Many of the 809 U.S. confluences have now been documented, save for one in the middle of a nuclear test site in Nevada, a few on scattered mountaintops, and a couple hundred sites in the vast and remote state of Alaska. Two tiny states, Rhode Island and Delaware, have no latitude and longitude crossing points at all.

Curt Christiansen, a 41-year-old avid hiker, bicyclist, and camper from the little farming town of Palmer, Alaska, is credited with twenty-nine confluence visits, including three of the seven that have so far been completed in America's "Last Frontier." "I like to see what's over the next hill, what's out there. Exploring around, I've always enjoyed very much. Kind of gives me an excuse to go to a new place and see what's there," he says.

Once he started visiting confluences, Mr. Christiansen, who works at a nonprofit agency that finds housing for poor people in Alaska, was hooked. "I got married in North Dakota, so I didn't have a lot of friends down there, although a couple of them had come down early," he says. "Instead of having, you know, a drunken spree or something, we spent, I think, two and a half days driving around North Dakota and South Dakota, hiking out to these confluence points and taking pictures. So I think we hit nine, total. That was my bachelor party!"

Curt Christiansen and most others who have successfully found and photographed the places on earth where longitude and latitude lines cross say they haven't felt any sort of other-worldly tingles, but rather feelings of deep satisfaction.

Christiansen: "It's a feeling like you get when you summit a mountain."
Landphair: "A bit of a rush."
Christiansen: "Yeah. Yeah."

It's a feeling that 55-year-old Ed Vinson, a chemist in the little town of Snyder in the wide-open spaces of West Texas, knows well. He's an amateur astronomer who happened upon the Degree Confluence Project website while searching for coordinates for an astronomy experiment. He has since set foot on seventeen confluence points in Texas, Louisiana, and New Mexico. "I've always liked maps. They're fun to look at. You can look at a map of an area you know nothing about and imagine, well, 'What might that place be like?' And it's kinda fun goin' and seein' what's out there. It's a wonderful waste of time!"

And not always a successful visit, as in the time, one New Year's Day, when Mr. Vinson and his wife, Sonja, attempted to document a site in the Texas Panhandle.

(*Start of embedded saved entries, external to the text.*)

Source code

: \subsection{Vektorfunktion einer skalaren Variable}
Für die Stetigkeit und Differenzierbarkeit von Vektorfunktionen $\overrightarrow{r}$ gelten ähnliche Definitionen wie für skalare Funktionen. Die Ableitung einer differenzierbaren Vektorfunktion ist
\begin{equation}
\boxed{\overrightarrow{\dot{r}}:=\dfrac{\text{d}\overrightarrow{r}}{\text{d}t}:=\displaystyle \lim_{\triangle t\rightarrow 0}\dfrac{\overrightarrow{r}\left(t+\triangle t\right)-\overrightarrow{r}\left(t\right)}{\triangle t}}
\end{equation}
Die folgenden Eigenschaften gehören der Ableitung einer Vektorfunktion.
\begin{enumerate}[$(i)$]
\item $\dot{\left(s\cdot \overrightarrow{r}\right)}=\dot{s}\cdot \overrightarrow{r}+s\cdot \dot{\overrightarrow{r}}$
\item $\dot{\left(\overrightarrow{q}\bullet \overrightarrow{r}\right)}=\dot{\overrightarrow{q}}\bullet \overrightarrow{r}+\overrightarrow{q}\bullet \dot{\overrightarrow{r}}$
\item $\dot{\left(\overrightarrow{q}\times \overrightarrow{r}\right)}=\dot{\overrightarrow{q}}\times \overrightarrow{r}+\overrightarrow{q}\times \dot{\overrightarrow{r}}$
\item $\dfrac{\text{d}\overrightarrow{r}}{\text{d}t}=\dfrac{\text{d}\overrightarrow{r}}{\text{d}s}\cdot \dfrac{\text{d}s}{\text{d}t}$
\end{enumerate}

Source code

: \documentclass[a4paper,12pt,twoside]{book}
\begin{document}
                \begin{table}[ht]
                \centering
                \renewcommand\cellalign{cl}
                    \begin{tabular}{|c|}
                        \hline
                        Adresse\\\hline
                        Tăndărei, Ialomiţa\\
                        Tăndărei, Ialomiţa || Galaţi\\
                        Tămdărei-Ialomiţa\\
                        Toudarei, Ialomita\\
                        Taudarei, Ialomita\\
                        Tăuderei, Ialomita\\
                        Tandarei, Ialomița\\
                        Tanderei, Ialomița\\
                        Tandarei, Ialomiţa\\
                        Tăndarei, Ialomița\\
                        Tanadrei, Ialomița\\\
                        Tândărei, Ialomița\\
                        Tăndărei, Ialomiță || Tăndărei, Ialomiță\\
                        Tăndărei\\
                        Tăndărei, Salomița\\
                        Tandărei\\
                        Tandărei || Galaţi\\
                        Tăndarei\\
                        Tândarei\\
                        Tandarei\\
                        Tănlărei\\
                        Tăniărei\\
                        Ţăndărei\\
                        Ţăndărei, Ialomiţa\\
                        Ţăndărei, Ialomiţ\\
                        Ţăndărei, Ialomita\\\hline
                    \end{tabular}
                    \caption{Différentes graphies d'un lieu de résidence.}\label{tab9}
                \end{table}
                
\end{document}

Vinson: "It had snowed up there a couple of days before, and the location itself was in the middle of a huge cotton field that was just sticky, black mud. We would have sunk clear to our ears if we had tried to walk out there. So we had to write it down as an attempt, 'cause we didn't make it."
Landphair: "Now, does Sonja think you're a little [crazy]?"
Vinson:"Oh, she already knew that years ago.

And she looks on this project, the ones she's gone with me on, as somethin' other than stayin' home and watchin' TV, get out of the house, see some country, and maybe eat at some restaurant in some out-of-the-way little town that we'd never even heard of before. That's kind of fun, too."

Mr. Vinson says that out amid the sagebrush and jackrabbits and horned toads, he likes to leave a little stack of rocks, or drive a stick in the ground, as an informal marker that means "Ed Vinson was here" at the very spot that is, we'll say, thirty two degrees north latitude, ninety-nine degrees west longitude.

As to the long-term value of the Degree Confluence Project, those with whom we spoke say it records not just the earth's familiar landmarks or beautiful scenery, but also what you might call the "real world" as it is. It's a world that is developing to the point that, fifty years from now, when each of the confluence points may or may not have been documented, people will look at the photographs and read the visitors' notes, and marvel at the changes.

Between now and then, there's work to be done. As of today, of those 16,000 places where the earth's imaginary lines cross, 13,644 have yet to be photographed.

The website for the Degree Confluence Project is www.confluence.org.